--- START ---
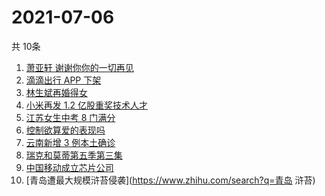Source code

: # 2021-07-06
  共 10条

  <!-- BEGIN -->
  <!-- 最后更新时间:Tue Jul 06 2021 05:08:52 GMT+0000 (Coordinated Universal Time) -->
  1. [萧亚轩 谢谢你你的一切再见](https://www.zhihu.com/search?q=萧亚轩)
1. [滴滴出行 APP 下架](https://www.zhihu.com/search?q=滴滴下架)
1. [林生斌再婚得女](https://www.zhihu.com/search?q=林生斌)
1. [小米再发 1.2 亿股重奖技术人才](https://www.zhihu.com/search?q=小米)
1. [江苏女生中考 8 门满分](https://www.zhihu.com/search?q=中考)
1. [控制欲算爱的表现吗](https://www.zhihu.com/search?q=扑通扑通的心)
1. [云南新增 3 例本土确诊](https://www.zhihu.com/search?q=云南疫情)
1. [瑞克和莫蒂第五季第三集](https://www.zhihu.com/search?q=瑞克和莫蒂)
1. [中国移动成立芯片公司](https://www.zhihu.com/search?q=中国移动)
1. [青岛遭最大规模浒苔侵袭](https://www.zhihu.com/search?q=青岛 浒苔)
  <!-- END -->
  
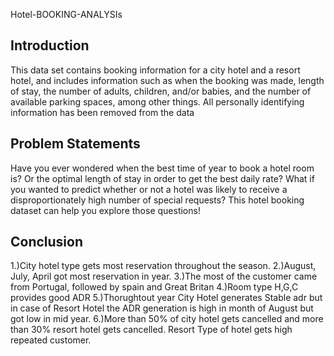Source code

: 
Hotel-BOOKING-ANALYSIs



## Introduction
This data set contains booking information for a city hotel and a resort hotel, and includes information such as when the booking was made, length of stay, the number of adults, children, and/or babies, and the number of available parking spaces, among other things. All personally identifying information has been removed from the data

## Problem Statements
Have you ever wondered when the best time of year to book a hotel room is? Or the optimal length of stay in order to get the best daily rate? What if you wanted to predict whether or not a hotel was likely to receive a disproportionately high number of special requests? This hotel booking dataset can help you explore those questions!


## Conclusion
1.)City hotel type gets most reservation throughout the season.
2.)August, July, April got most reservation in year.
3.)The most of the customer came from Portugal, followed by spain 
and Great Britan
4.)Room type H,G,C provides good ADR
5.)Thorughtout year City Hotel generates Stable adr but in case of Resort Hotel the ADR generation is high in month of August but got low in mid year.
6.)More than 50% of city hotel gets cancelled and more than 30% resort hotel gets cancelled.
Resort Type of hotel gets high repeated customer.
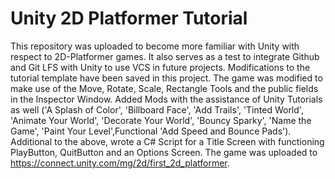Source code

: # Unity 2D Platformer Tutorial

This repository was uploaded to become more familiar with Unity with respect to 2D-Platformer games. 
It also serves as a test to integrate Github and Git LFS with Unity to use VCS in future projects.
Modifications to the tutorial template have been saved in this project. The game was modified to make use of 
the Move, Rotate, Scale, Rectangle Tools and the public fields in the Inspector Window. 
Added Mods with the assistance of Unity Tutorials as well ('A Splash of Color', 'Billboard Face', 'Add Trails', 'Tinted World', 'Animate Your World',
'Decorate Your World', 'Bouncy Sparky', 'Name the Game', 'Paint Your Level',Functional 'Add Speed and Bounce Pads').
Additional to the above, wrote a C# Script for a Title Screen with functioning PlayButton, QuitButton and an Options Screen. 
The game was uploaded to https://connect.unity.com/mg/2d/first_2d_platformer. 
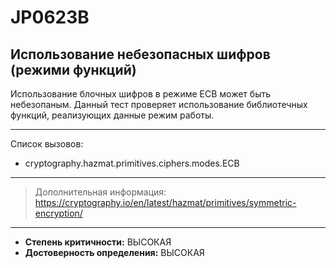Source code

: # JP0623B
## Использование небезопасных шифров (режими функций)
Использование блочных шифров в режиме ECB может быть небезопаным. Данный тест проверяет 
использование библиотечных функций, реализующих данные режим работы.

---
Список вызовов:

* cryptography.hazmat.primitives.ciphers.modes.ECB

---
> Дополнительная информация:
> <https://cryptography.io/en/latest/hazmat/primitives/symmetric-encryption/>
---
* __Степень критичности:__ ВЫСОКАЯ
* __Достоверность определения:__ ВЫСОКАЯ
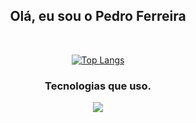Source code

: <div align="center">
  
  ## Olá, eu sou o Pedro Ferreira
  </br>
  
  [![Top Langs](https://github-readme-stats.vercel.app/api/top-langs/?username=pedro-senatus&show&theme=radical)](https://github.com/pedro-senatus/github-readme-stats)
  
  ### Tecnologias que uso.
  
  <p align="center">
    <a href="https://skillicons.dev">
      <img src="https://skillicons.dev/icons?i=git,html,css,js,ts,nodejs,py,java,express,react,bootstrap,mongodb,mysql,postman,figma" />
    </a>
  </p>
</div>
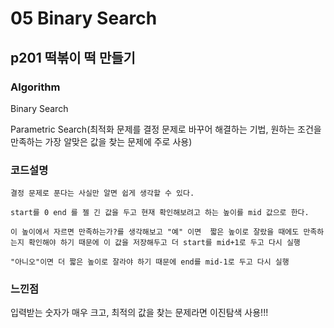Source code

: # 05 Binary Search

## p201 떡볶이 떡 만들기

### Algorithm

Binary Search

Parametric Search(최적화 문제를 결정 문제로 바꾸어 해결하는 기법, 원하는 조건을 만족하는 가장 알맞은 값을 찾는 문제에 주로 사용)

### 코드설명
>

    결정 문제로 푼다는 사실만 알면 쉽게 생각할 수 있다.

    start를 0 end 를 젤 긴 값을 두고 현재 확인해보려고 하는 높이를 mid 값으로 한다.

    이 높이에서 자르면 만족하는가?를 생각해보고 "예" 이면  짧은 높이로 잘랐을 때에도 만족하는지 확인해야 하기 때문에 이 값을 저장해두고 더 start를 mid+1로 두고 다시 실행

    "아니오"이면 더 짧은 높이로 잘라야 하기 때문에 end를 mid-1로 두고 다시 실행
    

    
    
    
### 느낀점

 입력받는 숫자가 매우 크고, 최적의 값을 찾는 문제라면 이진탐색 사용!!!
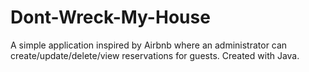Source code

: # Dont-Wreck-My-House
A simple application inspired by Airbnb where an administrator can create/update/delete/view reservations for guests.
Created with Java.

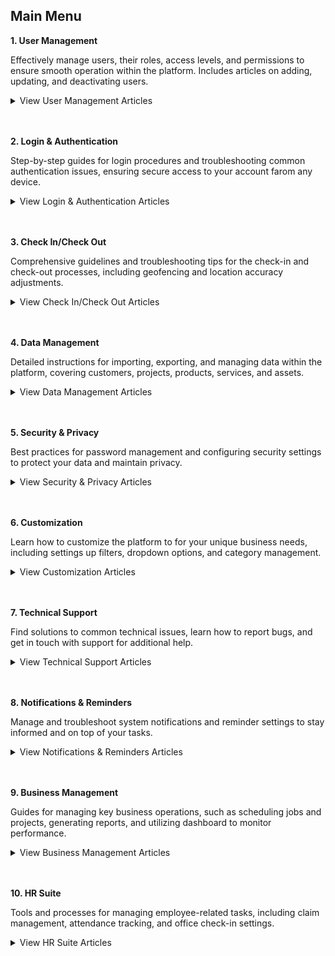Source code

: ## Main Menu

**1. User Management**<br>

   Effectively manage users, their roles, access levels, and permissions to ensure smooth operation within the platform. Includes articles on adding, updating, and deactivating users.<br>
   
   <details>
   <summary>View User Management Articles</summary>
   <br>
   - <a href="Add_New_User.html">How to Add New User?</a><br>
   - <a href="Copy_Account.html">How to Copy Account for New User?</a><br>
   - <a href="Add_New_User_Category.html">How to Add New User Category?</a><br>
   - <a href="Delete,_Deactivate_or_Change_User.html">How Do I Delete/Deactivate a Resigned User or Change to a New User?</a><br>
   - <a href="Configure_Public_Form_Access_in_UAC.html">How to Configure Public Form Access in UAC (Done by Admin)?</a><br>
   - <a href="Admin_Reset_App_Access.html">How does an Admin Reset App Access for a User?</a><br>
   </details>
   <br><br>
   
**2. Login & Authentication**<br>

   Step-by-step guides for login procedures and troubleshooting common authentication issues, ensuring secure access to your account farom any device.<br>
   
   <details>
   <summary>View Login & Authentication Articles</summary>
   <br>
   - [How to Login Into Sales Connection Using Mobile and Desktop?](Login.md)<br>
   - [How to Assist My New User to Login?](New_User_Login.md)<br>
   - [I Can't Login to My Other Phone. Why?](IMEI.md)<br>
   - [How to enable or disable IMEI Login Check? (Device Changing Detection)](Turn_Off_IMEI.md)<br>
   - [My Staff Did Not Receive Their OTP. What Should I Do?](Not_Receiving_OTP.md)<br>
   - [How to Enable/Disable Version Access Permission? (For Staff)](Enable_Disable_Version_Access_Permission.md)<br>
   </details>
   <br><br>

**3. Check In/Check Out**<br>

   Comprehensive guidelines and troubleshooting tips for the check-in and check-out processes, including geofencing and location accuracy adjustments.<br>
   
   <details>
   <summary>View Check In/Check Out Articles</summary>
   <br>
   - [I Forgot to Check Out, How?](Assist_Check_Out.md)<br>
   - [How to Enable Assist Check Out?](Enable_Assist_Check_Out.md)<br>
   - [I am at the location, but the system says I am too far from the location.](Check_In_Address.md)<br>
   - [How to Adjust Geofencing Radius?](Adjust_Geofencing_Radius.md)<br>
   </details>
   <br><br>

**4. Data Management**<br>

   Detailed instructions for importing, exporting, and managing data within the platform, covering customers, projects, products, services, and assets.<br>
   
   <details>
   <summary>View Data Management Articles</summary>
   <br>
   - [How to Import New Customer(s)?](Import_Customer.md)<br>
   - [How to Import New Project(s)?](Import_Project.md)<br>
   - [How to Import New Product/Services(s)?](Import_Product_Services.md)<br>
   - [How do I Import New Asset(s)?](Import_Asset.md)<br>
   - [How to Import New UOM(s)?](Import_UOM.md)<br>
   - [How do I Import New User(s)?](Import_User.md)<br>
   - [How to Import New Contact(s)?](Import_Contact.md)<br>
   - [How to do Customer/Project/Product/Services/UOM Bulk Update?](Company_Bulk_Update.md)<br>
   - [How to do Asset Bulk Update?](Asset_Bulk_Update.md)<br>
   </details>
   <br><br>
   
**5. Security & Privacy**<br>

   Best practices for password management and configuring security settings to protect your data and maintain privacy.<br>
   
   <details>
   <summary>View Security & Privacy Articles</summary>
   <br>
   - [I forgot my password. How can I recover or reset it?](Forgot_Password.md)<br>
   - [How to Change Account Password?](Change_Account_Password.md)<br>
   </details>
   <br><br>
   
**6. Customization**<br>

   Learn how to customize the platform to for your unique business needs, including settings up filters, dropdown options, and category management.<br>
   
   <details>
   <summary>View Customization Articles</summary>
   <br>
   - [How to Filter Job by Date Range?](Job_Filter_by_Date_Range.md)<br>
   - [How to Set Customized Favourite Filter as Default - Desktop ](Default_Favourite_Filter.md)<br>
   - [How to Set Customized Favourite Filter as Default - App ](Default_Favourite_Filter_App.md)<br>
   - [How to Set Up the Column View in the Report Page?](How_to_Set_Up_the_Column_View_in_the_Report_Page.md)<br>
   - [How to Use Update Report Filter?](Job_Update_Report_Filter.md)<br>
   - [How to Add Dropdown Options in Digital Form?](Add_Dropdown_Options_in_Digital_Form.md)<br>
   - [How to Edit Checklist Dropdown Options?](Edit_Checklist_Dropdown_Options.md)<br>
   - [How to Use Dropdown Field in Job/Project/Customer?](How_to_Use_Dropdown_Field_in_Job_Project_Customer.md)<br>
   - [How do I Add New Category in Customer/Project/Job?](Add_New_Category_in_Customer_Project_Job.md)<br>
   - [How do I Add New Category in Digital Form?](Add_New_Category_in_Digital_Form.md)<br>
   - [How do I Add New Status in Customer/Project/Job?](Add_New_Status_in_Customer_Project_Job.md)<br>
   - [How do I Add New Status in Digital Form?](Add_New_Status_in_Digital_Form.md)<br>
   </details>
   <br><br>
   
**7. Technical Support**<br>

   Find solutions to common technical issues, learn how to report bugs, and get in touch with support for additional help.<br>
   
   <details>
   <summary>View Technical Support Articles</summary>
   <br>
   - [My updates are not received by my admin and other team members. Why?](Updates_Not_Received_by_Team_Members.md)<br>
   - [How to Check Pending Update?](Check_Pending_Update.md)<br>
   - [How to Check Pending Data?](Check_Pending_Data.md)<br>
   - [I can't load the schedule page. Why?](Can't_Load_Schedule_Page.md)
   - [Why is the Console Tab showing a different number of jobs for the same customer?](Different_Number_Jobs_For_Same_Customer.md)
   </details>
   <br><br>
   
**8. Notifications & Reminders**<br>

   Manage and troubleshoot system notifications and reminder settings to stay informed and on top of your tasks.<br>
   
   <details>
   <summary>View Notifications & Reminders Articles</summary>
   <br>
   - [How to Edit Reminder Template?](Edit_Reminder_Template.md)
   - [How to Create New Reminder Template?](Create_Reminder_Template.md)
   - [I Get Spammed By a Lot of Notifications. How Do I Disable It?](Disable_Notification.md)
   - [I am Not Getting Any Notification From System. Why?](I_am_Not_Getting_Any_Notification_From_System_Why.md)
   </details>
   <br><br>
   
**9. Business Management**<br>

   Guides for managing key business operations, such as scheduling jobs and projects, generating reports, and utilizing dashboard to monitor performance.<br>
   
   <details>
   <summary>View Business Management Articles</summary>
   <br>
   - [How to Pull Out Job/Project/Form Report?](Export_Report.md)
   - [How to comment with photo / attachment?](Comment_With_Photo.md)
   - [Where can I view my team's travelling for the month?](View_Business_Travelling.md)
   - [How to Access Submitted Public Form?](Access_Submitted_Public_Form.md)
   - [How to Add New Product/Services?](Add_New_Product&Service_List.md)
   - [Comment Category Segmentation](Comment_Category_Segmentation.md)
   - [I can't access Digital Form. Please help.](Can't_Access_Digital_Form.md)
   </details>
   <br><br>
   
**10. HR Suite**<br>

   Tools and processes for managing employee-related tasks, including claim management, attendance tracking, and office check-in settings.<br>
   
   <details>
   <summary>View HR Suite Articles</summary>
   <br>
   - <a href="Add_New_User.html">How to Add New User?</a><br>
   - <a href="Copy_Account.html">How to Copy Account for New User?</a><br>
   - <a href="Add_New_User_Category.html">How to Add New User Category?</a><br>
   - <a href="Delete,_Deactivate_or_Change_User.html">How Do I Delete/Deactivate a Resigned User or Change to a New User?</a><br>
   - <a href="Configure_Public_Form_Access_in_UAC.html">How to Configure Public Form Access in UAC (Done by Admin)?</a><br>
   - <a href="Admin_Reset_App_Access.html">How does an Admin Reset App Access for a User?</a><br>
   </details>
   <br><br>
   
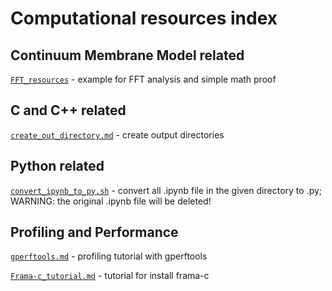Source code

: # Computational resources index

## Continuum Membrane Model related

[`FFT_resources`](https://github.com/yingyue0414/computation_resources/tree/main/FFT_resources) - example for FFT analysis and simple math proof

## C and C++ related

[`create_out_directory.md`](https://github.com/yingyue0414/computation_resources/blob/main/create_out_directory.md) - create output directories

## Python related

[`convert_ipynb_to_py.sh`](https://github.com/yingyue0414/computation_resources/blob/main/convert_ipynb_to_py.sh) - convert all .ipynb file in the given directory to .py; WARNING: the original .ipynb file will be deleted!

## Profiling and Performance

[`gperftools.md`](https://github.com/yingyue0414/computation_resources/blob/main/gperftools.md) - profiling tutorial with gperftools

[`Frama-c_tutorial.md`](https://github.com/yingyue0414/computation_resources/blob/main/frama-c_tutorial.md) - tutorial for install frama-c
--- END ---
INSTRUCTIONS TO FOLLOW → Omit the pictures. Print, word for word, the lines from the beginning of the entries above through the line that holds "5.)Thorughtout year City".

REPLY TO THE EXERCISE →
Source code

: # 2021-07-06
  共 10条

  <!-- BEGIN -->
  <!-- 最后更新时间:Tue Jul 06 2021 05:08:52 GMT+0000 (Coordinated Universal Time) -->
  1. [萧亚轩 谢谢你你的一切再见](https://www.zhihu.com/search?q=萧亚轩)
1. [滴滴出行 APP 下架](https://www.zhihu.com/search?q=滴滴下架)
1. [林生斌再婚得女](https://www.zhihu.com/search?q=林生斌)
1. [小米再发 1.2 亿股重奖技术人才](https://www.zhihu.com/search?q=小米)
1. [江苏女生中考 8 门满分](https://www.zhihu.com/search?q=中考)
1. [控制欲算爱的表现吗](https://www.zhihu.com/search?q=扑通扑通的心)
1. [云南新增 3 例本土确诊](https://www.zhihu.com/search?q=云南疫情)
1. [瑞克和莫蒂第五季第三集](https://www.zhihu.com/search?q=瑞克和莫蒂)
1. [中国移动成立芯片公司](https://www.zhihu.com/search?q=中国移动)
1. [青岛遭最大规模浒苔侵袭](https://www.zhihu.com/search?q=青岛 浒苔)
  <!-- END -->
  
Source code

: 
Hotel-BOOKING-ANALYSIs



## Introduction
This data set contains booking information for a city hotel and a resort hotel, and includes information such as when the booking was made, length of stay, the number of adults, children, and/or babies, and the number of available parking spaces, among other things. All personally identifying information has been removed from the data

## Problem Statements
Have you ever wondered when the best time of year to book a hotel room is? Or the optimal length of stay in order to get the best daily rate? What if you wanted to predict whether or not a hotel was likely to receive a disproportionately high number of special requests? This hotel booking dataset can help you explore those questions!


## Conclusion
1.)City hotel type gets most reservation throughout the season.
2.)August, July, April got most reservation in year.
3.)The most of the customer came from Portugal, followed by spain 
and Great Britan
4.)Room type H,G,C provides good ADR
5.)Thorughtout year City Hotel generates Stable adr but in case of Resort Hotel the ADR generation is high in month of August but got low in mid year.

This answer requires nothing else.